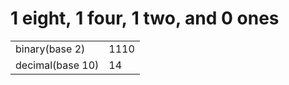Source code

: 1 eight, 1 four, 1 two, and 0 ones
==================================

<table><tbody><tr class="odd"><td>binary(base 2)</td><td>1110</td></tr><tr class="even"><td>decimal(base 10)</td><td>14</td></tr></tbody></table>
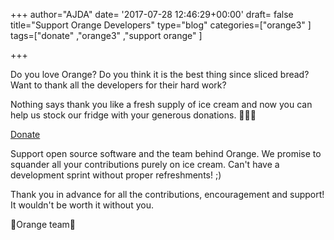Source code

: +++
author="AJDA"
date= '2017-07-28 12:46:29+00:00'
draft= false
title="Support Orange Developers"
type="blog"
categories=["orange3" ]
tags=["donate" ,"orange3" ,"support orange" ]

+++

Do you love Orange? Do you think it is the best thing since sliced bread? Want to thank all the developers for their hard work?

Nothing says thank you like a fresh supply of ice cream and now you can help us stock our fridge with your generous donations. 🍦🍦🍦


[Donate](https://www.paypal.com/cgi-bin/webscr?cmd=_s-xclick&hosted_button_id=A76TAX87ZVR3J)

Support open source software and the team behind Orange. We promise to squander all your contributions purely on ice cream. Can't have a development sprint without proper refreshments! ;)

Thank you in advance for all the contributions, encouragement and support! It wouldn't be worth it without you.

🍊Orange team🍊
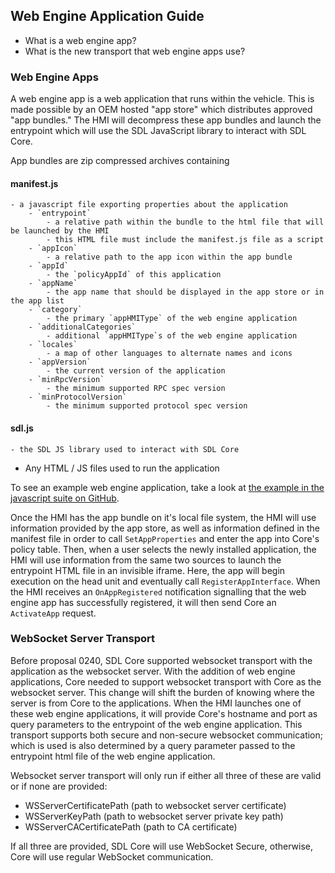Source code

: ## Web Engine Application Guide

- What is a web engine app?
- What is the new transport that web engine apps use?

### Web Engine Apps

A web engine app is a web application that runs within the vehicle. This is made possible by an OEM hosted "app store" which distributes approved "app bundles." The HMI will decompress these app bundles and launch the entrypoint which will use the SDL JavaScript library to interact with SDL Core.

App bundles are zip compressed archives containing
#### manifest.js
    - a javascript file exporting properties about the application
        - `entrypoint`
            - a relative path within the bundle to the html file that will be launched by the HMI
            - this HTML file must include the manifest.js file as a script
        - `appIcon`
            - a relative path to the app icon within the app bundle
        - `appId`
            - the `policyAppId` of this application
        - `appName`
            - the app name that should be displayed in the app store or in the app list
        - `category`
            - the primary `appHMIType` of the web engine application
        - `additionalCategories`
            - additional `appHMIType`s of the web engine application
        - `locales`
            - a map of other languages to alternate names and icons
        - `appVersion`
            - the current version of the application
        - `minRpcVersion`
            - the minimum supported RPC spec version
        - `minProtocolVersion`
            - the minimum supported protocol spec version
#### sdl.js
    - the SDL JS library used to interact with SDL Core
- Any HTML / JS files used to run the application

To see an example web engine application, take a look at [the example in the javascript suite on GitHub](https://github.com/smartdevicelink/sdl_javascript_suite/tree/develop/examples/webengine/hello-sdl).

Once the HMI has the app bundle on it's local file system, the HMI will use information provided by the app store, as well as information defined in the manifest file in order to call `SetAppProperties` and enter the app into Core's policy table. Then, when a user selects the newly installed application, the HMI will use information from the same two sources to launch the entrypoint HTML file in an invisible iframe. Here, the app will begin execution on the head unit and eventually call `RegisterAppInterface`. When the HMI receives an `OnAppRegistered` notification signalling that the web engine app has successfully registered, it will then send Core an `ActivateApp` request.

### WebSocket Server Transport

Before proposal 0240, SDL Core supported websocket transport with the application as the websocket server. With the addition of web engine applications, Core needed to support websocket transport with Core as the websocket server. This change will shift the burden of knowing where the server is from Core to the applications. When the HMI launches one of these web engine applications, it will provide Core's hostname and port as query parameters to the entrypoint of the web engine application. This transport supports both secure and non-secure websocket communication; which is used is also determined by a query parameter passed to the entrypoint html file of the web engine application.

Websocket server transport will only run if either all three of these are valid or if none are provided:
- WSServerCertificatePath (path to websocket server certificate)
- WSServerKeyPath (path to websocket server private key path)
- WSServerCACertificatePath (path to CA certificate)

If all three are provided, SDL Core will use WebSocket Secure, otherwise, Core will use regular WebSocket communication.
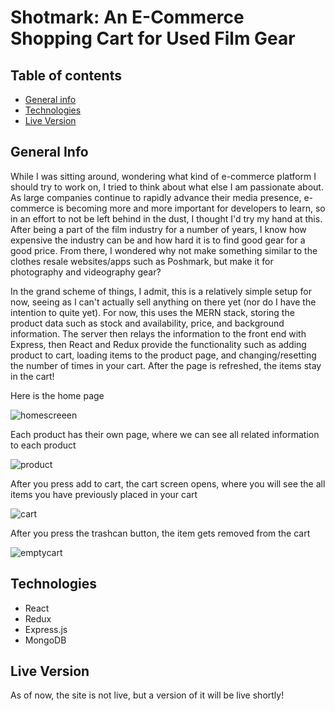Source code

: # Shotmark: An E-Commerce Shopping Cart for Used Film Gear

## Table of contents
* [General info](#general-info)
* [Technologies](#technologies)
* [Live Version](#live-version)


## General Info
While I was sitting around, wondering what kind of e-commerce platform I should try to work on, I tried to think about what else I am passionate about. As large companies continue
to rapidly advance their media presence, e-commerce is becoming more and more important for developers to learn, so in an effort to not be left behind in the dust, I thought I'd 
try my hand at this. After being a part of the film industry for a number of years, I know how expensive the industry can be and how hard it is to find good gear for a good price.
From there, I wondered why not make something similar to the clothes resale websites/apps such as Poshmark, but make it for photography and videography gear?

In the grand scheme of things, I admit, this is a relatively simple setup for now, seeing as I can't actually sell anything on there yet (nor do I have the intention to quite yet). 
For now, this uses the MERN stack, storing the product data such as stock and availability, price, and background information. The server then relays the information to the front end 
with Express, then React and Redux provide the functionality such as adding product to cart, loading items to the product page, and changing/resetting the number of times in your cart.
After the page is refreshed, the items stay in the cart!

Here is the home page

![homescreeen](https://user-images.githubusercontent.com/69326962/115483442-66a4f900-a216-11eb-838e-740f9c84d524.png)

Each product has their own page, where we can see all related information to each product

![product](https://user-images.githubusercontent.com/69326962/115483467-71f82480-a216-11eb-9783-39e7f20c68f0.png)

After you press add to cart, the cart screen opens, where you will see the all items you have previously placed in your cart

![cart](https://user-images.githubusercontent.com/69326962/115483483-7de3e680-a216-11eb-9063-387079977bb5.png)

After you press the trashcan button, the item gets removed from the cart

![emptycart](https://user-images.githubusercontent.com/69326962/115483510-89371200-a216-11eb-9648-5ef0cbc1f74f.png)


## Technologies

* React
* Redux
* Express.js
* MongoDB

## Live Version
As of now, the site is not live, but a version of it will be live shortly!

* * *

• EXERCISE GOAL:
Please reproduce the records above exactly and leave any picture behind.

• TASK SOLUTION:
Source code

: 1 eight, 1 four, 1 two, and 0 ones
==================================

<table><tbody><tr class="odd"><td>binary(base 2)</td><td>1110</td></tr><tr class="even"><td>decimal(base 10)</td><td>14</td></tr></tbody></table>
Source code

: +++
author="AJDA"
date= '2017-07-28 12:46:29+00:00'
draft= false
title="Support Orange Developers"
type="blog"
categories=["orange3" ]
tags=["donate" ,"orange3" ,"support orange" ]

+++

Do you love Orange? Do you think it is the best thing since sliced bread? Want to thank all the developers for their hard work?

Nothing says thank you like a fresh supply of ice cream and now you can help us stock our fridge with your generous donations. 🍦🍦🍦


[Donate](https://www.paypal.com/cgi-bin/webscr?cmd=_s-xclick&hosted_button_id=A76TAX87ZVR3J)

Support open source software and the team behind Orange. We promise to squander all your contributions purely on ice cream. Can't have a development sprint without proper refreshments! ;)

Thank you in advance for all the contributions, encouragement and support! It wouldn't be worth it without you.

🍊Orange team🍊
Source code

: ## Web Engine Application Guide

- What is a web engine app?
- What is the new transport that web engine apps use?

### Web Engine Apps

A web engine app is a web application that runs within the vehicle. This is made possible by an OEM hosted "app store" which distributes approved "app bundles." The HMI will decompress these app bundles and launch the entrypoint which will use the SDL JavaScript library to interact with SDL Core.

App bundles are zip compressed archives containing
#### manifest.js
    - a javascript file exporting properties about the application
        - `entrypoint`
            - a relative path within the bundle to the html file that will be launched by the HMI
            - this HTML file must include the manifest.js file as a script
        - `appIcon`
            - a relative path to the app icon within the app bundle
        - `appId`
            - the `policyAppId` of this application
        - `appName`
            - the app name that should be displayed in the app store or in the app list
        - `category`
            - the primary `appHMIType` of the web engine application
        - `additionalCategories`
            - additional `appHMIType`s of the web engine application
        - `locales`
            - a map of other languages to alternate names and icons
        - `appVersion`
            - the current version of the application
        - `minRpcVersion`
            - the minimum supported RPC spec version
        - `minProtocolVersion`
            - the minimum supported protocol spec version
#### sdl.js
    - the SDL JS library used to interact with SDL Core
- Any HTML / JS files used to run the application

To see an example web engine application, take a look at [the example in the javascript suite on GitHub](https://github.com/smartdevicelink/sdl_javascript_suite/tree/develop/examples/webengine/hello-sdl).

Once the HMI has the app bundle on it's local file system, the HMI will use information provided by the app store, as well as information defined in the manifest file in order to call `SetAppProperties` and enter the app into Core's policy table. Then, when a user selects the newly installed application, the HMI will use information from the same two sources to launch the entrypoint HTML file in an invisible iframe. Here, the app will begin execution on the head unit and eventually call `RegisterAppInterface`. When the HMI receives an `OnAppRegistered` notification signalling that the web engine app has successfully registered, it will then send Core an `ActivateApp` request.

### WebSocket Server Transport

Before proposal 0240, SDL Core supported websocket transport with the application as the websocket server. With the addition of web engine applications, Core needed to support websocket transport with Core as the websocket server. This change will shift the burden of knowing where the server is from Core to the applications. When the HMI launches one of these web engine applications, it will provide Core's hostname and port as query parameters to the entrypoint of the web engine application. This transport supports both secure and non-secure websocket communication; which is used is also determined by a query parameter passed to the entrypoint html file of the web engine application.

Websocket server transport will only run if either all three of these are valid or if none are provided:
- WSServerCertificatePath (path to websocket server certificate)
- WSServerKeyPath (path to websocket server private key path)
- WSServerCACertificatePath (path to CA certificate)

If all three are provided, SDL Core will use WebSocket Secure, otherwise, Core will use regular WebSocket communication.
Source code

: # Shotmark: An E-Commerce Shopping Cart for Used Film Gear

## Table of contents
* [General info](#general-info)
* [Technologies](#technologies)
* [Live Version](#live-version)


## General Info
While I was sitting around, wondering what kind of e-commerce platform I should try to work on, I tried to think about what else I am passionate about. As large companies continue
to rapidly advance their media presence, e-commerce is becoming more and more important for developers to learn, so in an effort to not be left behind in the dust, I thought I'd 
try my hand at this. After being a part of the film industry for a number of years, I know how expensive the industry can be and how hard it is to find good gear for a good price.
From there, I wondered why not make something similar to the clothes resale websites/apps such as Poshmark, but make it for photography and videography gear?

In the grand scheme of things, I admit, this is a relatively simple setup for now, seeing as I can't actually sell anything on there yet (nor do I have the intention to quite yet). 
For now, this uses the MERN stack, storing the product data such as stock and availability, price, and background information. The server then relays the information to the front end 
with Express, then React and Redux provide the functionality such as adding product to cart, loading items to the product page, and changing/resetting the number of times in your cart.
After the page is refreshed, the items stay in the cart!

Here is the home page

![homescreeen](https://user-images.githubusercontent.com/69326962/115483442-66a4f900-a216-11eb-838e-740f9c84d524.png)

Each product has their own page, where we can see all related information to each product

![product](https://user-images.githubusercontent.com/69326962/115483467-71f82480-a216-11eb-9783-39e7f20c68f0.png)

After you press add to cart, the cart screen opens, where you will see the all items you have previously placed in your cart

![cart](https://user-images.githubusercontent.com/69326962/115483483-7de3e680-a216-11eb-9063-387079977bb5.png)

After you press the trashcan button, the item gets removed from the cart

![emptycart](https://user-images.githubusercontent.com/69326962/115483510-89371200-a216-11eb-9648-5ef0cbc1f74f.png)


## Technologies

* React
* Redux
* Express.js
* MongoDB

## Live Version
As of now, the site is not live, but a version of it will be live shortly!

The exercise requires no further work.